At first glance, maybe this practice is farcical. As a white person with a BLM sign in my yard, I maintain the practice is important. The reason our society needs this message is because black lives haven’t mattered from the early days of our country.
The global pandemic has forced white people to slow down enough to say, we are outraged, too, and see the horrific treatment at the hands of law enforcement and the criminal justice system black people often receive.
I can say unequivocally that all of the citizens of my street vote. We write to our representatives and legislators. We speak out and speak up in person and online against social injustice. We read relevant literature and factual news. Beyond those actions, I don’t know what we do to change the system or progress the cause.
I suppose this is the problem addressed in some of that literature that white people don’t know what to “do,” me at the forefront of that painful paralysis.

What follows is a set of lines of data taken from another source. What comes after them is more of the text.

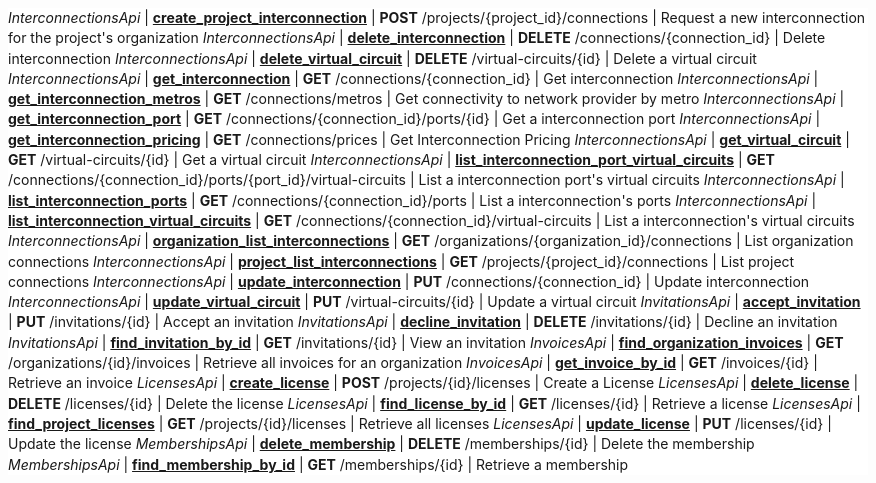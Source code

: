 *InterconnectionsApi* | [**create_project_interconnection**](equinix/services/metalv1/docs/InterconnectionsApi.md#create_project_interconnection) | **POST** /projects/{project_id}/connections | Request a new interconnection for the project&#39;s organization
*InterconnectionsApi* | [**delete_interconnection**](equinix/services/metalv1/docs/InterconnectionsApi.md#delete_interconnection) | **DELETE** /connections/{connection_id} | Delete interconnection
*InterconnectionsApi* | [**delete_virtual_circuit**](equinix/services/metalv1/docs/InterconnectionsApi.md#delete_virtual_circuit) | **DELETE** /virtual-circuits/{id} | Delete a virtual circuit
*InterconnectionsApi* | [**get_interconnection**](equinix/services/metalv1/docs/InterconnectionsApi.md#get_interconnection) | **GET** /connections/{connection_id} | Get interconnection
*InterconnectionsApi* | [**get_interconnection_metros**](equinix/services/metalv1/docs/InterconnectionsApi.md#get_interconnection_metros) | **GET** /connections/metros | Get connectivity to network provider by metro
*InterconnectionsApi* | [**get_interconnection_port**](equinix/services/metalv1/docs/InterconnectionsApi.md#get_interconnection_port) | **GET** /connections/{connection_id}/ports/{id} | Get a interconnection port
*InterconnectionsApi* | [**get_interconnection_pricing**](equinix/services/metalv1/docs/InterconnectionsApi.md#get_interconnection_pricing) | **GET** /connections/prices | Get Interconnection Pricing
*InterconnectionsApi* | [**get_virtual_circuit**](equinix/services/metalv1/docs/InterconnectionsApi.md#get_virtual_circuit) | **GET** /virtual-circuits/{id} | Get a virtual circuit
*InterconnectionsApi* | [**list_interconnection_port_virtual_circuits**](equinix/services/metalv1/docs/InterconnectionsApi.md#list_interconnection_port_virtual_circuits) | **GET** /connections/{connection_id}/ports/{port_id}/virtual-circuits | List a interconnection port&#39;s virtual circuits
*InterconnectionsApi* | [**list_interconnection_ports**](equinix/services/metalv1/docs/InterconnectionsApi.md#list_interconnection_ports) | **GET** /connections/{connection_id}/ports | List a interconnection&#39;s ports
*InterconnectionsApi* | [**list_interconnection_virtual_circuits**](equinix/services/metalv1/docs/InterconnectionsApi.md#list_interconnection_virtual_circuits) | **GET** /connections/{connection_id}/virtual-circuits | List a interconnection&#39;s virtual circuits
*InterconnectionsApi* | [**organization_list_interconnections**](equinix/services/metalv1/docs/InterconnectionsApi.md#organization_list_interconnections) | **GET** /organizations/{organization_id}/connections | List organization connections
*InterconnectionsApi* | [**project_list_interconnections**](equinix/services/metalv1/docs/InterconnectionsApi.md#project_list_interconnections) | **GET** /projects/{project_id}/connections | List project connections
*InterconnectionsApi* | [**update_interconnection**](equinix/services/metalv1/docs/InterconnectionsApi.md#update_interconnection) | **PUT** /connections/{connection_id} | Update interconnection
*InterconnectionsApi* | [**update_virtual_circuit**](equinix/services/metalv1/docs/InterconnectionsApi.md#update_virtual_circuit) | **PUT** /virtual-circuits/{id} | Update a virtual circuit
*InvitationsApi* | [**accept_invitation**](equinix/services/metalv1/docs/InvitationsApi.md#accept_invitation) | **PUT** /invitations/{id} | Accept an invitation
*InvitationsApi* | [**decline_invitation**](equinix/services/metalv1/docs/InvitationsApi.md#decline_invitation) | **DELETE** /invitations/{id} | Decline an invitation
*InvitationsApi* | [**find_invitation_by_id**](equinix/services/metalv1/docs/InvitationsApi.md#find_invitation_by_id) | **GET** /invitations/{id} | View an invitation
*InvoicesApi* | [**find_organization_invoices**](equinix/services/metalv1/docs/InvoicesApi.md#find_organization_invoices) | **GET** /organizations/{id}/invoices | Retrieve all invoices for an organization
*InvoicesApi* | [**get_invoice_by_id**](equinix/services/metalv1/docs/InvoicesApi.md#get_invoice_by_id) | **GET** /invoices/{id} | Retrieve an invoice
*LicensesApi* | [**create_license**](equinix/services/metalv1/docs/LicensesApi.md#create_license) | **POST** /projects/{id}/licenses | Create a License
*LicensesApi* | [**delete_license**](equinix/services/metalv1/docs/LicensesApi.md#delete_license) | **DELETE** /licenses/{id} | Delete the license
*LicensesApi* | [**find_license_by_id**](equinix/services/metalv1/docs/LicensesApi.md#find_license_by_id) | **GET** /licenses/{id} | Retrieve a license
*LicensesApi* | [**find_project_licenses**](equinix/services/metalv1/docs/LicensesApi.md#find_project_licenses) | **GET** /projects/{id}/licenses | Retrieve all licenses
*LicensesApi* | [**update_license**](equinix/services/metalv1/docs/LicensesApi.md#update_license) | **PUT** /licenses/{id} | Update the license
*MembershipsApi* | [**delete_membership**](equinix/services/metalv1/docs/MembershipsApi.md#delete_membership) | **DELETE** /memberships/{id} | Delete the membership
*MembershipsApi* | [**find_membership_by_id**](equinix/services/metalv1/docs/MembershipsApi.md#find_membership_by_id) | **GET** /memberships/{id} | Retrieve a membership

I don’t have a summative message that addresses this crisis, and I don’t know that there is one. It’s complex, woven into the fabric of spoken and unspoken, written and unwritten, policies and laws at every level of government. I acknowledge the exhaustion the black lives that have not mattered experience, and I say, put me to work. I’m educating myself, and I’m open to direction. I don’t think that’s enough or that I can sit on my privileged laurels. At the same time, wallowing in despair doesn’t do anyone any good no matter the color of their skin.